Document Type : Research Paper

Abstract

This study aimed to create a hoof lamellae model by combining the histomorphometric data of lamellae from animals with odd and even toes. The comparison study showed that odd-toed horses and donkeys have two unique types of epidermal lamellae (EL) in the innermost layer of the capsular wall, known as primary (PEL) and secondary epidermal lamellae (SEL). In contrast, even-toed cows and camels have only PEL. These lamellae form a complex and complicated dermo-epidermal connection by interlocking with the corresponding primary (PDL) and secondary dermal lamellae (SDL). The PEL were all the same shape, and cells made up the intertubular horn of the stratum medium. Animals with odd toes had SEL. A group of non-cornified basal cells and a central area with partially keratinized cells were composed of these Els. A distinct and straightforward connection between SEL and PEL was shown via connective tissue fibers. In both odd-toed and even-toed animals, the PEL originates from basal cells placed at the proximal extremity of the stratum internum. As the cells migrate towards the outermost edge, they undergo keratinization, contributing to the overall count of keratinized cells in the PEL. The results indicated significant differences in lamellae between those animals with odd-toed and even-toed feet. In addition, the current outcomes deliver a new perspective on the relationship between the architecture of hoof lamellae in animals with odd or even toes and their increased ability for keratin formation, which might explain the development of hoof diseases in the future.

Keywords

Main Subjects

Highlights

  1. Morphometric data showed that odd-toed animals had PEL and SEL, whereas even-toed animals had just PEL.
  2. The data contribute further knowledge to the framework for investigating the role of this architectural design in hoof morphology.
  3. The data are expected to be linked to the attributes and mechanisms of hoof development, and any malfunction in this link results in discomfort and lameness in the foot. 

Full Text

Introduction

 

The mammalian distal limb exhibits significant morphological variety in its integumentary appendages, including claws, nails, and hooves.
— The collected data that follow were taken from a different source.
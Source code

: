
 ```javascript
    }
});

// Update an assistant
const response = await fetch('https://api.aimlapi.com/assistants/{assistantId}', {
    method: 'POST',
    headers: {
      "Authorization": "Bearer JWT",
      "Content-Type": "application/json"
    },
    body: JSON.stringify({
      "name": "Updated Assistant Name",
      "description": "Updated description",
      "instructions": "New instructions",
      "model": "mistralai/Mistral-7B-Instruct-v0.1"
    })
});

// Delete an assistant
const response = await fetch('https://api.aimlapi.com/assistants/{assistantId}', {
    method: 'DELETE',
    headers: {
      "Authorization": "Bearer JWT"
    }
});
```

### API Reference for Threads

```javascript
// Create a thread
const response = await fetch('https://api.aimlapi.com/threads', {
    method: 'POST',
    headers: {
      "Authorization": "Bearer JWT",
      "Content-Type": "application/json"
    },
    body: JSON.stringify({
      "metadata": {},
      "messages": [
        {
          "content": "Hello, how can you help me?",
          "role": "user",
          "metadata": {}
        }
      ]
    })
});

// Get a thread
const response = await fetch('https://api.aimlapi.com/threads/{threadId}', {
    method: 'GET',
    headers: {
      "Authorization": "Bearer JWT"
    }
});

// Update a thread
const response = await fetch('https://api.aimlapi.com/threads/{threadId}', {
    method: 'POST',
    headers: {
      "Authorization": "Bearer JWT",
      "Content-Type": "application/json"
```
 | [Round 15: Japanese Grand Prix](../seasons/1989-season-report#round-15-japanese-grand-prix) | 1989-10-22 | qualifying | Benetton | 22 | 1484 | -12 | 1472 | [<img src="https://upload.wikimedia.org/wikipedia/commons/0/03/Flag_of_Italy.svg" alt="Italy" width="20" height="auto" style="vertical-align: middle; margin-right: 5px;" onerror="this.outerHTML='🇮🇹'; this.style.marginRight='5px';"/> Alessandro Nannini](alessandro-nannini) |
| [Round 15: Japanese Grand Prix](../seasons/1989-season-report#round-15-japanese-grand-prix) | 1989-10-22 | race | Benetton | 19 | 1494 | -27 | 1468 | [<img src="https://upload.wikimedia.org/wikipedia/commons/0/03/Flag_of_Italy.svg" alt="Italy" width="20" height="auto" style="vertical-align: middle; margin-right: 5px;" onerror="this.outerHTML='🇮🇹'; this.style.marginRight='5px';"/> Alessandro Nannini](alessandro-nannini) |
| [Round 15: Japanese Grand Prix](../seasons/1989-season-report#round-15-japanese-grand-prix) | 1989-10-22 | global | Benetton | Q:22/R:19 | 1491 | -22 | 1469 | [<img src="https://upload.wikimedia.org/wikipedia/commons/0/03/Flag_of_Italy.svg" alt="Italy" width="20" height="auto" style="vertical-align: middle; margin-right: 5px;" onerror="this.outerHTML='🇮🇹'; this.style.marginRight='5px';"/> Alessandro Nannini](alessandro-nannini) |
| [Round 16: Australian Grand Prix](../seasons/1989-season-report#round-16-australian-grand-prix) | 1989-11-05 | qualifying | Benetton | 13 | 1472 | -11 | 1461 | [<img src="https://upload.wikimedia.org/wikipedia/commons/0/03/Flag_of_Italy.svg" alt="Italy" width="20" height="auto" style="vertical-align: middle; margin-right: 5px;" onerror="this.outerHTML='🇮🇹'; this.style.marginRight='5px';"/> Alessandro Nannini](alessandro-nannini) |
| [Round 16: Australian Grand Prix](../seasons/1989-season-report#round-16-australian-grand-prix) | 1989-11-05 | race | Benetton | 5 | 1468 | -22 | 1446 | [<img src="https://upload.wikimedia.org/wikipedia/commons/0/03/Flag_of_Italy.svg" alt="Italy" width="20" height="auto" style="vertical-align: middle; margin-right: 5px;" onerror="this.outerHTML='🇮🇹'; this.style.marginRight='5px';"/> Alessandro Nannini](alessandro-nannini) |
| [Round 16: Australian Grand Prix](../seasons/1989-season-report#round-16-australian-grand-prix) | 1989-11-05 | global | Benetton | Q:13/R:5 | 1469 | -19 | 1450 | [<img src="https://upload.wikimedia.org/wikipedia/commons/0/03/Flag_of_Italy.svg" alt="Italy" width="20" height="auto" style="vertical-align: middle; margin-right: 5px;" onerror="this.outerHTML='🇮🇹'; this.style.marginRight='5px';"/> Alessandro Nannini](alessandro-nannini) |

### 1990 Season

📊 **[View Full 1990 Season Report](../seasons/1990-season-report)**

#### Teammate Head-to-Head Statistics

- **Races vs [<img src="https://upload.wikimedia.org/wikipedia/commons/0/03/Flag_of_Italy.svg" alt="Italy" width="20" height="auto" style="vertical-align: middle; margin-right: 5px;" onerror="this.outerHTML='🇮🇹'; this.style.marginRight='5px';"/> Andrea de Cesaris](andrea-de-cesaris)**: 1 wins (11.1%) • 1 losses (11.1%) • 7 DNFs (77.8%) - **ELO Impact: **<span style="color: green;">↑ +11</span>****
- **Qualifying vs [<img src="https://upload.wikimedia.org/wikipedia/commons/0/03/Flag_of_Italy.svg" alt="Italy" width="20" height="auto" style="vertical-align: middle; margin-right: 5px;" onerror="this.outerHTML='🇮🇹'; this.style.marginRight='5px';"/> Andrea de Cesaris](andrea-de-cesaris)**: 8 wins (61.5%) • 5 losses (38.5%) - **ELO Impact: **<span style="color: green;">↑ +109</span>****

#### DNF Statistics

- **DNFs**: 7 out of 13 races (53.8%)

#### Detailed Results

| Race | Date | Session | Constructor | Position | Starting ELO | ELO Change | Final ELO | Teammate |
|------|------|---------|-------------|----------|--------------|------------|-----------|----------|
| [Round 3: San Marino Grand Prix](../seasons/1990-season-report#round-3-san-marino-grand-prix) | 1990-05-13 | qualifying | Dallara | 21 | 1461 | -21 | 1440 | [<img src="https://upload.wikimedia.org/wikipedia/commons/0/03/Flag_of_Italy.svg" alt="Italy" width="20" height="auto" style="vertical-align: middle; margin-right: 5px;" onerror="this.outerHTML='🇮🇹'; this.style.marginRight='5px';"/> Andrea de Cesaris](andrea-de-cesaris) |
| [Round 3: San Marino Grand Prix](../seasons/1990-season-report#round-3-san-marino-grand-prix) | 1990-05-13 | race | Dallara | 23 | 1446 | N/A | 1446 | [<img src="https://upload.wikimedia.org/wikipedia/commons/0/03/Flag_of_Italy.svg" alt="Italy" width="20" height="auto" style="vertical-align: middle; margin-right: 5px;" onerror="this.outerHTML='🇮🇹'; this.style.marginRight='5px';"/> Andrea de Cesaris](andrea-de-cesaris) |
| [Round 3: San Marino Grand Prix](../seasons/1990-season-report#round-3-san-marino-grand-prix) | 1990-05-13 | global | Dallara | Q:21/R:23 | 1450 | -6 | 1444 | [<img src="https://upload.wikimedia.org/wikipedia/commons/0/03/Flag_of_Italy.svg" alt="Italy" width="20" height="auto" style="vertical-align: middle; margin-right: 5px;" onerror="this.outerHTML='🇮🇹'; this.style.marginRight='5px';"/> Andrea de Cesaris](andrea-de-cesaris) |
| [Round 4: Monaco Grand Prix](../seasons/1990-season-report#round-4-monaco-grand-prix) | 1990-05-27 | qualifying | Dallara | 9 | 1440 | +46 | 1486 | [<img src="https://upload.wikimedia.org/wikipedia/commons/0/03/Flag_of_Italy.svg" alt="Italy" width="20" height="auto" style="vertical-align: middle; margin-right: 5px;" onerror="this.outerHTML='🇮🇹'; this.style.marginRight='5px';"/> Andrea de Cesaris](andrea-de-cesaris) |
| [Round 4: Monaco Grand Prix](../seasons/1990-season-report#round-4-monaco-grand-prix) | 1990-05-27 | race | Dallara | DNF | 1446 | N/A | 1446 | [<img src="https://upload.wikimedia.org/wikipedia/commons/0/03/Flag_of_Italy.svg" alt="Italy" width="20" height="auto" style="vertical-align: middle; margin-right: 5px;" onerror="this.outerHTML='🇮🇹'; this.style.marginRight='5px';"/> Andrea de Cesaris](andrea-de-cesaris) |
This variation is observed across closely related mammalian species and even within the same family (1-3) asserts that the dermal papillae of growing horse hooves exhibit distinct characteristics compared to those of even-toed cattle or pigs and other comparable digital end organs such as the nail and claw. It has been found that the dermal papillae on dog and cat claws could be better developed on the odd and even toe adaptive angulates such as cattle and/or equine capsular walls (3). Due to evolutionary history, this corresponds to homology theory (1). The hoof compartments, including the sole, are similar to those in pig, sheep, and cow hooves or feline and canine claws (4,5), as well as those in primate nails (6). Digital end structures can be conceptualized as entities capable of adjusting to diverse mechanical forces. Consequently, a cornified layer develops, such as in the distal compartments of mammals (3,7), which offers mechanical strength. The hoof wall's inner surface has a lamellar structure that is 2-3 mm thick, with tubules positioned between the lamellae (8). The capsule wall consists of three distinct layers, namely the externum (periople), the medium (coronet), and the interior (lamellatum). The epidermal lamellae's orientation on the horsefoot's inner surface is from the proximal to the distal region (9). The equine inner capsular wall is made up of primary and secondary epidermal lamellae (P and SEL) that are interconnected with the dermal lamellae (DL) (9,10). Under the distal phalanx, a digital cushion is essential in a bovine hoof. In cattle feet, a hairless epidermis displays three distinctive cellular stratums: [1] a glossy stratum corneum, [2] the underlying epidermal cell stratums, and [3] the stratum dermis on the posterior surface of the feet. A camel's claw consists of a fold, a wall, and a sole (11). The fore and back digital pads contain the epidermis, dermis, and subcutis. While a large subcutaneous cushion is present in elephants' feet (12), fat and connective tissue make up these cushions. However, the ovine (13) doesn't have digital pads on its feet like the bovine, but elephants do (12). Many animals, including bovine, equine, camel, and swine, have been shown to have complex circulatory systems in their hooves (5,14).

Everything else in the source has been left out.